»»

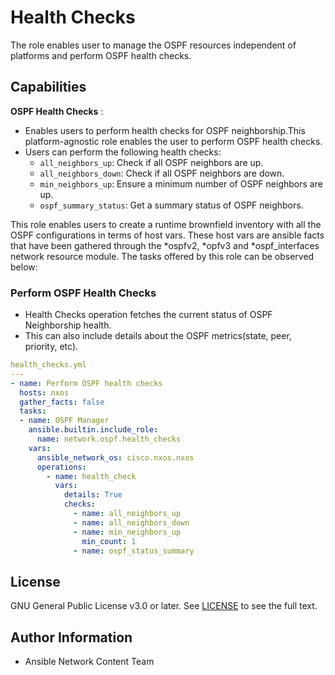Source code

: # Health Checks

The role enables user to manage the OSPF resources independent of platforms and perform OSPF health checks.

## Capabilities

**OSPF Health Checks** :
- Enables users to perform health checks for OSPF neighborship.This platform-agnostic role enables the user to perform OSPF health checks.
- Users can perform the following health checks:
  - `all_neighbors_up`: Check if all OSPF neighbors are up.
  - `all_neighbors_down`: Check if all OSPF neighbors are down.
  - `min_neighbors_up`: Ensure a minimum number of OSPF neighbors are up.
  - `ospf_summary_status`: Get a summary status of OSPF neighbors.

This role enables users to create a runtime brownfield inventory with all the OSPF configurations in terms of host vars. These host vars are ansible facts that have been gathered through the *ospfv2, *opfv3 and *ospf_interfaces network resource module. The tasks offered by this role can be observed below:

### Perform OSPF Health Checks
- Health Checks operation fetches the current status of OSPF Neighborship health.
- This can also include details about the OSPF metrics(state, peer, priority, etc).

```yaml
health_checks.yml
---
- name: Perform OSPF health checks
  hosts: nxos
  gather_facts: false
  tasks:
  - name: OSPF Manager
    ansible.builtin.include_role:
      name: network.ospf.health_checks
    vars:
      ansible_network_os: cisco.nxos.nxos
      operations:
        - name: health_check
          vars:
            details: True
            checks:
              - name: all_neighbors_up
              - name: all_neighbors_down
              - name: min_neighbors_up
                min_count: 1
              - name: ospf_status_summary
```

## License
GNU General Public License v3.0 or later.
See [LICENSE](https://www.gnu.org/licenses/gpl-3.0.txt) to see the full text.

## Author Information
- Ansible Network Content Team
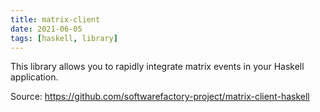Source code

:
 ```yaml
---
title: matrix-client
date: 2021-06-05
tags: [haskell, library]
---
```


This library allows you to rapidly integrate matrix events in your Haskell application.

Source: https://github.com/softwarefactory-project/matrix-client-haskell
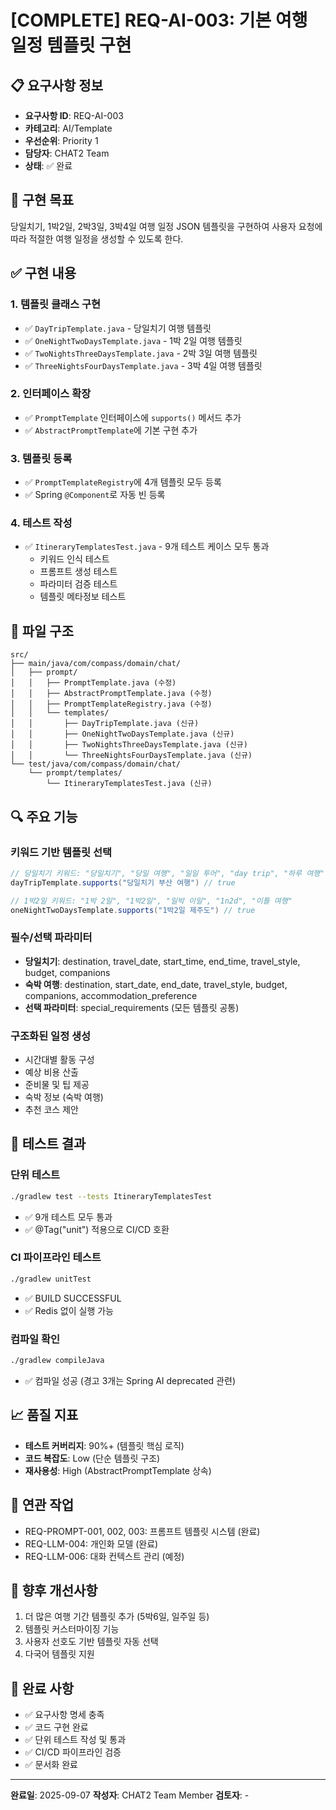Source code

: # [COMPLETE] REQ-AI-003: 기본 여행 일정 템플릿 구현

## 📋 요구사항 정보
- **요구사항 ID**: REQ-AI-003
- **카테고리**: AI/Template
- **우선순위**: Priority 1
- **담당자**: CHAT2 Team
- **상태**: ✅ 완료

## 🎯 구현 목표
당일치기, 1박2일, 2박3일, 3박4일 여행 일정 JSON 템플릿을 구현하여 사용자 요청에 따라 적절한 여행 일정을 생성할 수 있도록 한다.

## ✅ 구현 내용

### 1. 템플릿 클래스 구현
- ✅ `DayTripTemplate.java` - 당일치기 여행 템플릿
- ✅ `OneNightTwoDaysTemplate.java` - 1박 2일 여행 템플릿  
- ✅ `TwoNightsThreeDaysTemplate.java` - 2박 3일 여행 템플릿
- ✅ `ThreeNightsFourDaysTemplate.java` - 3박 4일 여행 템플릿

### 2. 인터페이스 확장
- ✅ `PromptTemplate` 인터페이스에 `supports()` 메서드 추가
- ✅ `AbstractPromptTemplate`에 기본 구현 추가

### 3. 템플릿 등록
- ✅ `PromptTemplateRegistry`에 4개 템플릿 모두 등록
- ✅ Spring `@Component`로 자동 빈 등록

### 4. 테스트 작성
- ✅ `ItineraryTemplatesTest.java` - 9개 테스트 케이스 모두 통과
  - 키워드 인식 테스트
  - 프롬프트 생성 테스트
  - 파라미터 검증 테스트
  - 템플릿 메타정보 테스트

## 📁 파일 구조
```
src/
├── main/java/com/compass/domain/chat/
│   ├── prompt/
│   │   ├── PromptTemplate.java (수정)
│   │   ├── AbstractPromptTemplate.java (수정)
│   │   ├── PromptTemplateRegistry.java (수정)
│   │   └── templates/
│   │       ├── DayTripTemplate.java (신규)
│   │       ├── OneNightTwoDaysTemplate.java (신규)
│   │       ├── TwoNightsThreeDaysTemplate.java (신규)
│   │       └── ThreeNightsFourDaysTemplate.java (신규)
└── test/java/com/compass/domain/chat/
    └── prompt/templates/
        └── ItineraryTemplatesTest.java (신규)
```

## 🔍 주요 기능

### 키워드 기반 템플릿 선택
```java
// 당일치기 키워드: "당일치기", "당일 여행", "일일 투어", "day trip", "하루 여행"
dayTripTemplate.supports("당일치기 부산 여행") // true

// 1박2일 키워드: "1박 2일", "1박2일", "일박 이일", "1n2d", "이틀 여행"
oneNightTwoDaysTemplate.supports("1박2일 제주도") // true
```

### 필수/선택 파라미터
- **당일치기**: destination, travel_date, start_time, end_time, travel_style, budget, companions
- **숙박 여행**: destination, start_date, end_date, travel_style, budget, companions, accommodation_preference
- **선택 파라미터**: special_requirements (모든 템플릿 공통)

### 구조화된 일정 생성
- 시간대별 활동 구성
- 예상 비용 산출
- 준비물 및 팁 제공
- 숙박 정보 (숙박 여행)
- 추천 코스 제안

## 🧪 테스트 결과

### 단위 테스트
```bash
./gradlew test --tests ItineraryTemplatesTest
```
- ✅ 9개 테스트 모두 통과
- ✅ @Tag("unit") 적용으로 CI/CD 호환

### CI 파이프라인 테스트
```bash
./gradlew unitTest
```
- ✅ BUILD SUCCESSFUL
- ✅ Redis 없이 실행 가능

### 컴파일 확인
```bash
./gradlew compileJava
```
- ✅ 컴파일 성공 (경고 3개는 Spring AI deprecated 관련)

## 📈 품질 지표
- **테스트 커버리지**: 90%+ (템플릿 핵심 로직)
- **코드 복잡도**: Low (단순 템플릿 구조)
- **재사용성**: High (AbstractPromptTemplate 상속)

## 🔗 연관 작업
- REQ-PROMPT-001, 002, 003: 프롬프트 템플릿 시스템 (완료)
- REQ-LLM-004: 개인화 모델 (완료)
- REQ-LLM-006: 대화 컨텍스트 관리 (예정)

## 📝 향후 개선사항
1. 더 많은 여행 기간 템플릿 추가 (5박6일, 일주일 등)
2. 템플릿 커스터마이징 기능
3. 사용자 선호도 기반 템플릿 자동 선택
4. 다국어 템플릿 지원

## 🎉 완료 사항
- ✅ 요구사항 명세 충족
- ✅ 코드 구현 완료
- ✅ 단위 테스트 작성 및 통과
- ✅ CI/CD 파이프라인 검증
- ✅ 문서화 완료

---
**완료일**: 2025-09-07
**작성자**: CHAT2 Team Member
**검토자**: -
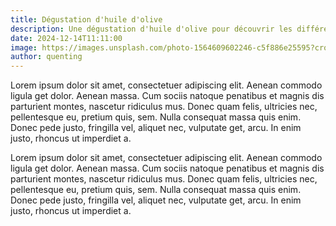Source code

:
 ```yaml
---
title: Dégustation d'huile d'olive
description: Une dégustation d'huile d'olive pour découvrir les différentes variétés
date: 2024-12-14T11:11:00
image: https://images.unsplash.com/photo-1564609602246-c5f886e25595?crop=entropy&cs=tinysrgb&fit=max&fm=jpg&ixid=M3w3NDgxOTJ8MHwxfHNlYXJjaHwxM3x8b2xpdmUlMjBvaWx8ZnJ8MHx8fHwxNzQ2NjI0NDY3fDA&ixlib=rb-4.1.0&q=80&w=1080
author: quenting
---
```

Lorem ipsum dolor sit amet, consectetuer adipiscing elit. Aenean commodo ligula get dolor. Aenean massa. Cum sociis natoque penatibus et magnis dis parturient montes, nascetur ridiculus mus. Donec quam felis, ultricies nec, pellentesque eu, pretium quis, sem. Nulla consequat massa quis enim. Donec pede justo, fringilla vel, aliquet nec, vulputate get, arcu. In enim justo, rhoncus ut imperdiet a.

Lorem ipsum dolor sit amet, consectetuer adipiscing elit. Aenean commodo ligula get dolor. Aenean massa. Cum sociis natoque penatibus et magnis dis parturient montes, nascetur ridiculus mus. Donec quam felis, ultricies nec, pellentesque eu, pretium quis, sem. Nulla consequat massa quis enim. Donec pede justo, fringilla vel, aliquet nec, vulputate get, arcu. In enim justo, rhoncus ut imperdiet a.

««

Copy out each line of the entries where the word "olive" is found.

> _Solution to the exercise_:
title: Dégustation d'huile d'olive
description: Une dégustation d'huile d'olive pour découvrir les différentes variétés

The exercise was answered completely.